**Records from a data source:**
== Segment start ==

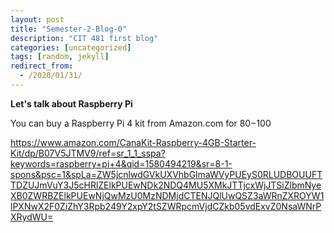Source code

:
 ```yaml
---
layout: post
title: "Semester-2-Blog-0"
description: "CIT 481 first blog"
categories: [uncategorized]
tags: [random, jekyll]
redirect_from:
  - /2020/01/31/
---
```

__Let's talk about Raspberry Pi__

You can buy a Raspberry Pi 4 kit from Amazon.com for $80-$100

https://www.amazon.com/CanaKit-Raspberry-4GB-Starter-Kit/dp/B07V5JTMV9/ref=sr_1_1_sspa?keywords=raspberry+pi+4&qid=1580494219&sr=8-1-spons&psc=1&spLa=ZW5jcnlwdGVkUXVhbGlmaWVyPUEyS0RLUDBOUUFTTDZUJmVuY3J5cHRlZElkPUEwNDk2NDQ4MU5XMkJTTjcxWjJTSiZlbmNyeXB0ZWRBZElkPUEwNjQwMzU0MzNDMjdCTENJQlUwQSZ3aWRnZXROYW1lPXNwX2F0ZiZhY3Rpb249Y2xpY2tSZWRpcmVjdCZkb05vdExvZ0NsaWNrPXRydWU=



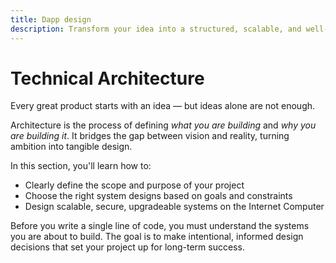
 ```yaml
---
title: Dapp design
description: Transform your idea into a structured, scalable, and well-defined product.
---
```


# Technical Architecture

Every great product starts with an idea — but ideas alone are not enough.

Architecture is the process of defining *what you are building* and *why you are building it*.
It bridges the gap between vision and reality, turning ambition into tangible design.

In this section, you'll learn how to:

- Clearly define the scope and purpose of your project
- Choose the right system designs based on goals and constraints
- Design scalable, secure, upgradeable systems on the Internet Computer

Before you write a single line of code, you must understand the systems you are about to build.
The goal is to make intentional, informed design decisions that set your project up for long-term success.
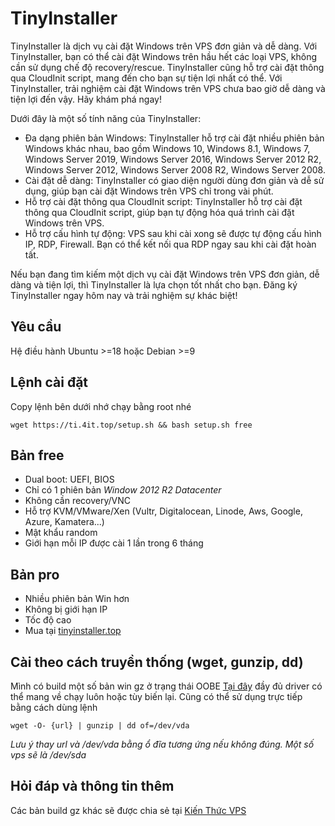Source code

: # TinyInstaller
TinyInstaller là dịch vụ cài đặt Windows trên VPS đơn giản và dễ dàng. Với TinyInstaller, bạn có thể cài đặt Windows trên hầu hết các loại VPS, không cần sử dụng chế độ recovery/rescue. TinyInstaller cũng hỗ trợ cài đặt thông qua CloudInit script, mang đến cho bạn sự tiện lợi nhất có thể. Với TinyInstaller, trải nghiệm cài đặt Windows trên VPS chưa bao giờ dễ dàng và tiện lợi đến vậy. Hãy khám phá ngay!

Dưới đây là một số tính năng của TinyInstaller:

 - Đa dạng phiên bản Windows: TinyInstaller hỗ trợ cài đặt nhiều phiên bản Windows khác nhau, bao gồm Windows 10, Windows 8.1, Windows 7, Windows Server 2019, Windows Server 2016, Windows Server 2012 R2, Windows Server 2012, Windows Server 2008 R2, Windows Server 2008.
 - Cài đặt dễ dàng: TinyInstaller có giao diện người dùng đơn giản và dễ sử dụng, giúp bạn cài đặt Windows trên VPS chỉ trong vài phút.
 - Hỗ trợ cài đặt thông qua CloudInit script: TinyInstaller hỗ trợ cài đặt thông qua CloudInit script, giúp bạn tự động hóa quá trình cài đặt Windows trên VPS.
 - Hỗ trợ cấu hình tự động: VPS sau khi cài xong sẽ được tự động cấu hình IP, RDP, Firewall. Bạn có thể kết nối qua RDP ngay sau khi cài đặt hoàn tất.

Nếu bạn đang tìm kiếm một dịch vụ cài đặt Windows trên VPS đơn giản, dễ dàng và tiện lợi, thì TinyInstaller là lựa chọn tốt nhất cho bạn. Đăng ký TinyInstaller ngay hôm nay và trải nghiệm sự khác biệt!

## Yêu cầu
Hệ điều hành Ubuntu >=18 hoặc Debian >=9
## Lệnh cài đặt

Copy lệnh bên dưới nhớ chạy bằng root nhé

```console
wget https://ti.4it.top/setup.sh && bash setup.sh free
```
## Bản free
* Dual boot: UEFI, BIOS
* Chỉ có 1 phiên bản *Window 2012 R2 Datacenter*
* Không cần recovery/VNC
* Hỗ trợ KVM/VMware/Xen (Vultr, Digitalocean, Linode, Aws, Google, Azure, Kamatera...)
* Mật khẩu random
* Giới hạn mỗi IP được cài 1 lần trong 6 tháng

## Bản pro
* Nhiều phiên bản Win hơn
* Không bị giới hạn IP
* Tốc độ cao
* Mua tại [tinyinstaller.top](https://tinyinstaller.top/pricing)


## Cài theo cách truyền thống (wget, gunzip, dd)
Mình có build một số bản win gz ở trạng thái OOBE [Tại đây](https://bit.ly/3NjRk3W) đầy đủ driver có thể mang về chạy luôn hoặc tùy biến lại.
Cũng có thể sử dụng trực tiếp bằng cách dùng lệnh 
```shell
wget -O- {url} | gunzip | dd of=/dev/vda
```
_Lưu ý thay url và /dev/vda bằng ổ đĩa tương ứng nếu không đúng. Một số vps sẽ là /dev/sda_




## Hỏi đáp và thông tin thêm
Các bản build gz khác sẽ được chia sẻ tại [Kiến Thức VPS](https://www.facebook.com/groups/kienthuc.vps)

== Segment end ==

**Task instructions:** Return an exact transcription of the entries above, excluding each image.

**Result of the exercise:**
Source code

:
 ```yaml
---
layout: post
title: "Semester-2-Blog-0"
description: "CIT 481 first blog"
categories: [uncategorized]
tags: [random, jekyll]
redirect_from:
  - /2020/01/31/
---
```

__Let's talk about Raspberry Pi__

You can buy a Raspberry Pi 4 kit from Amazon.com for $80-$100

https://www.amazon.com/CanaKit-Raspberry-4GB-Starter-Kit/dp/B07V5JTMV9/ref=sr_1_1_sspa?keywords=raspberry+pi+4&qid=1580494219&sr=8-1-spons&psc=1&spLa=ZW5jcnlwdGVkUXVhbGlmaWVyPUEyS0RLUDBOUUFTTDZUJmVuY3J5cHRlZElkPUEwNDk2NDQ4MU5XMkJTTjcxWjJTSiZlbmNyeXB0ZWRBZElkPUEwNjQwMzU0MzNDMjdCTENJQlUwQSZ3aWRnZXROYW1lPXNwX2F0ZiZhY3Rpb249Y2xpY2tSZWRpcmVjdCZkb05vdExvZ0NsaWNrPXRydWU=



 ```yaml
---
title: Dapp design
description: Transform your idea into a structured, scalable, and well-defined product.
---
```


# Technical Architecture

Every great product starts with an idea — but ideas alone are not enough.

Architecture is the process of defining *what you are building* and *why you are building it*.
It bridges the gap between vision and reality, turning ambition into tangible design.

In this section, you'll learn how to:

- Clearly define the scope and purpose of your project
- Choose the right system designs based on goals and constraints
- Design scalable, secure, upgradeable systems on the Internet Computer

Before you write a single line of code, you must understand the systems you are about to build.
The goal is to make intentional, informed design decisions that set your project up for long-term success.
Source code

: # TinyInstaller
TinyInstaller là dịch vụ cài đặt Windows trên VPS đơn giản và dễ dàng. Với TinyInstaller, bạn có thể cài đặt Windows trên hầu hết các loại VPS, không cần sử dụng chế độ recovery/rescue. TinyInstaller cũng hỗ trợ cài đặt thông qua CloudInit script, mang đến cho bạn sự tiện lợi nhất có thể. Với TinyInstaller, trải nghiệm cài đặt Windows trên VPS chưa bao giờ dễ dàng và tiện lợi đến vậy. Hãy khám phá ngay!

Dưới đây là một số tính năng của TinyInstaller:

 - Đa dạng phiên bản Windows: TinyInstaller hỗ trợ cài đặt nhiều phiên bản Windows khác nhau, bao gồm Windows 10, Windows 8.1, Windows 7, Windows Server 2019, Windows Server 2016, Windows Server 2012 R2, Windows Server 2012, Windows Server 2008 R2, Windows Server 2008.
 - Cài đặt dễ dàng: TinyInstaller có giao diện người dùng đơn giản và dễ sử dụng, giúp bạn cài đặt Windows trên VPS chỉ trong vài phút.
 - Hỗ trợ cài đặt thông qua CloudInit script: TinyInstaller hỗ trợ cài đặt thông qua CloudInit script, giúp bạn tự động hóa quá trình cài đặt Windows trên VPS.
 - Hỗ trợ cấu hình tự động: VPS sau khi cài xong sẽ được tự động cấu hình IP, RDP, Firewall. Bạn có thể kết nối qua RDP ngay sau khi cài đặt hoàn tất.

Nếu bạn đang tìm kiếm một dịch vụ cài đặt Windows trên VPS đơn giản, dễ dàng và tiện lợi, thì TinyInstaller là lựa chọn tốt nhất cho bạn. Đăng ký TinyInstaller ngay hôm nay và trải nghiệm sự khác biệt!

## Yêu cầu
Hệ điều hành Ubuntu >=18 hoặc Debian >=9
## Lệnh cài đặt

Copy lệnh bên dưới nhớ chạy bằng root nhé

```console
wget https://ti.4it.top/setup.sh && bash setup.sh free
```
## Bản free
* Dual boot: UEFI, BIOS
* Chỉ có 1 phiên bản *Window 2012 R2 Datacenter*
* Không cần recovery/VNC
* Hỗ trợ KVM/VMware/Xen (Vultr, Digitalocean, Linode, Aws, Google, Azure, Kamatera...)
* Mật khẩu random
* Giới hạn mỗi IP được cài 1 lần trong 6 tháng

## Bản pro
* Nhiều phiên bản Win hơn
* Không bị giới hạn IP
* Tốc độ cao
* Mua tại [tinyinstaller.top](https://tinyinstaller.top/pricing)


## Cài theo cách truyền thống (wget, gunzip, dd)
Mình có build một số bản win gz ở trạng thái OOBE [Tại đây](https://bit.ly/3NjRk3W) đầy đủ driver có thể mang về chạy luôn hoặc tùy biến lại.
Cũng có thể sử dụng trực tiếp bằng cách dùng lệnh 
```shell
wget -O- {url} | gunzip | dd of=/dev/vda
```
_Lưu ý thay url và /dev/vda bằng ổ đĩa tương ứng nếu không đúng. Một số vps sẽ là /dev/sda_




## Hỏi đáp và thông tin thêm
Các bản build gz khác sẽ được chia sẻ tại [Kiến Thức VPS](https://www.facebook.com/groups/kienthuc.vps)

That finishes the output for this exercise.